Natuurlijk zijn alle maatschepen niet precies gelijk. Men kan schepen vinden, waarvan de afmetingen afwijken van de standaardtypen. Maar er zijn toch bij de maatschepen vaste maten te vinden. Het Rijn-Hernekanaalschip heeft een lengte van 80 m, een breedte van 9.50 m en een diepgang van 2.50 m met een laadvermogen van 1350 ton. Het Dortmund-Eemskanaalschip heeft een Iengte van 67 m, een breedte van 8.20 m en een diepgang van 2.50 m met een laadvermogen van 975 ton. Bij een kempenaar vindt men een lengte van 50 m, een breedte van 6.60 m en een diepgang van 2.40 m met een laadvermogen van 525 ton.
Voor de Belgische spits noteert men een lengte van 38.50 m, een breedte van 5.05 m en een diepgang van, 2.40 m; bij de Sambre-spits vinden we een lengte van 47 m, een breedte van 5.05 m en een diepgang van 2.40 m. De eerstgenoemde spits heeft een Iaadvermogen van 350 en de laatstbesprokene van 425 ton.
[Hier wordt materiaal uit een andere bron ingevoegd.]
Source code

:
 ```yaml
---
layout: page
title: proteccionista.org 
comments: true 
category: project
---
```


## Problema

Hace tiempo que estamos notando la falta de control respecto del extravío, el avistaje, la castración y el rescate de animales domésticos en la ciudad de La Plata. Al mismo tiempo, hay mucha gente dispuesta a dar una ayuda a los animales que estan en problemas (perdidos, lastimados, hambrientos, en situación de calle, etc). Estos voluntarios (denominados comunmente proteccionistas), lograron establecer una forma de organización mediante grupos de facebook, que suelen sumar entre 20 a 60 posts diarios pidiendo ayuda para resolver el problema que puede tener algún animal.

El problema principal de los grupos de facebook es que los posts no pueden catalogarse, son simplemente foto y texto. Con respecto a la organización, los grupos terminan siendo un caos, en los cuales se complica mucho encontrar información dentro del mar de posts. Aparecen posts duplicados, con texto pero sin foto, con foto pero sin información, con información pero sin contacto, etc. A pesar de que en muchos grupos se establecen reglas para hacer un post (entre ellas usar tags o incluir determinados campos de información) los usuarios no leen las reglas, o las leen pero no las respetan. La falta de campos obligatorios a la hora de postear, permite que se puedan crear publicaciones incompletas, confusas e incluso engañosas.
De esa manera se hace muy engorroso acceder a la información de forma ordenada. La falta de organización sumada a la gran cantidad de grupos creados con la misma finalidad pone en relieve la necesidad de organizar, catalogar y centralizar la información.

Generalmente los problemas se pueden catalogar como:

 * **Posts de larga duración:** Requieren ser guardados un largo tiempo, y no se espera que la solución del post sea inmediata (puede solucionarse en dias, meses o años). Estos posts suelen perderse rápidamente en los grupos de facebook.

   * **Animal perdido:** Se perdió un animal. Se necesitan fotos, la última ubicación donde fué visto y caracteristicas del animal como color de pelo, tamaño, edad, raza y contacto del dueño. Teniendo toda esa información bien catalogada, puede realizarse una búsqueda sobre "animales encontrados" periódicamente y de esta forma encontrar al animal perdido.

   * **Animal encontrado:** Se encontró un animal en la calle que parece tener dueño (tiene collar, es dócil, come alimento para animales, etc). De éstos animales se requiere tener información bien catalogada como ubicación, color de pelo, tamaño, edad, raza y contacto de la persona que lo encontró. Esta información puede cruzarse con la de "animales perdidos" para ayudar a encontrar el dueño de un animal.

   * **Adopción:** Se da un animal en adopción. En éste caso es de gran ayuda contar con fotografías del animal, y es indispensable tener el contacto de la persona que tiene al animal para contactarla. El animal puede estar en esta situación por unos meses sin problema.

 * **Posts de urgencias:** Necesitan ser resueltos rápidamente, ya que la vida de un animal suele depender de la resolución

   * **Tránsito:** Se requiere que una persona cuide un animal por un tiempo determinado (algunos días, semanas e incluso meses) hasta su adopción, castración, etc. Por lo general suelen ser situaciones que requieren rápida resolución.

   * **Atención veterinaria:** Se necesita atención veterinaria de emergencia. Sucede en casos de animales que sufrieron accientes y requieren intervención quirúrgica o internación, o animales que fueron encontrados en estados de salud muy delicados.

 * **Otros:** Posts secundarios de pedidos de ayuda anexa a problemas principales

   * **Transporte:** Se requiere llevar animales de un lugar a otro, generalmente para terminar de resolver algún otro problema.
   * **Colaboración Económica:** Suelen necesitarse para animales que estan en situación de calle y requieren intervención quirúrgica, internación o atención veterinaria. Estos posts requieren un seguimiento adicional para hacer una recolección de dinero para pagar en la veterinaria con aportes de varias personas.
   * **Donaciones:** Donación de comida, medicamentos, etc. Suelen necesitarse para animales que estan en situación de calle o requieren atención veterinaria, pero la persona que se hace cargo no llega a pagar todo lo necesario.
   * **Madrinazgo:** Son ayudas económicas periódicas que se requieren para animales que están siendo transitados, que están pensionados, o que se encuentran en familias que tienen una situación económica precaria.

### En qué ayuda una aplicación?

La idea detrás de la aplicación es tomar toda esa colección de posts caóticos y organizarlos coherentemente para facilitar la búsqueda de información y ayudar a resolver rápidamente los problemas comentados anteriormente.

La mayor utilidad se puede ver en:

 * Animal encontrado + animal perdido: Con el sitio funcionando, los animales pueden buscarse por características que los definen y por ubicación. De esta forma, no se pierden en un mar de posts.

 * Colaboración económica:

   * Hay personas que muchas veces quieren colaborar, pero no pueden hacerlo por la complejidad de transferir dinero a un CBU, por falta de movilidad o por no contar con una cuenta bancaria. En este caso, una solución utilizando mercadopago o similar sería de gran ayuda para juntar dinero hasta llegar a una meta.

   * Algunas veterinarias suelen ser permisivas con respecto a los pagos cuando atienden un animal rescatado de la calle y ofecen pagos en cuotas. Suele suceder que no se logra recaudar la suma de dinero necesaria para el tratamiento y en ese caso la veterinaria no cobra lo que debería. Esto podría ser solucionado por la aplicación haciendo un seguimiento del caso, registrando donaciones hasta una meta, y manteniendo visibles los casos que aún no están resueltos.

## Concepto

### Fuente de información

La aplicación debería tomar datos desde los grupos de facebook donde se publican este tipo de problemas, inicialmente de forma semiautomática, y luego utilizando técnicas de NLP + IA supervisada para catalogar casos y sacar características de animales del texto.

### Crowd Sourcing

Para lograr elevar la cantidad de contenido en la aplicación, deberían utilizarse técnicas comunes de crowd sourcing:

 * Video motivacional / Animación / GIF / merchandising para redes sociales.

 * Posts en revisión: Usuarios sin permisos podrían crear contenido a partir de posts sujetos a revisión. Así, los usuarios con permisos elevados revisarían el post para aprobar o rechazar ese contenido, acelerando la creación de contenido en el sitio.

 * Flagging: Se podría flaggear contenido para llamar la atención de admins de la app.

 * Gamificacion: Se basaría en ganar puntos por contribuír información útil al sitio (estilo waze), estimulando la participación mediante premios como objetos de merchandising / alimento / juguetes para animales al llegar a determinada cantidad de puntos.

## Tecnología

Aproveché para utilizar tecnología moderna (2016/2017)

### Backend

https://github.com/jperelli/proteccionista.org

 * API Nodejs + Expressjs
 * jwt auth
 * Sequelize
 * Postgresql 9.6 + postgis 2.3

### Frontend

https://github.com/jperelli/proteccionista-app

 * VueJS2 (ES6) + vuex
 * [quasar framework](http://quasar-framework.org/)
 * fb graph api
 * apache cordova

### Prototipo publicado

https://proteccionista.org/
Naast deze schepen is er juist in de laatste jaren een geheel nieuwe vervoersmogelijkheid op het water verschenen, namelijk de duwboot. Tot de Nederlandse binnenvloot behoren sinds 1959 ook een aantal duweenheden. Deze wijze van transport, die reeds eerder werd toegepast op grote rivieren in Amerika, is in 1957 door Duitsland voor het eerst op de Rijn gebruikt. Het gaat hier om een duweenheid, die bestaat uit enkele bakken, die door een speciaal gebouwde duwboot worden opgeduwd. AIs voordelen van dit systeem, ook boven het slepen, worden naar voren gebracht een goede manoevreerbaarheid, minder personeel, goedkoper onderhoud en een gemakkelijke mogelijkheid om de bakken onderling te verwisselen.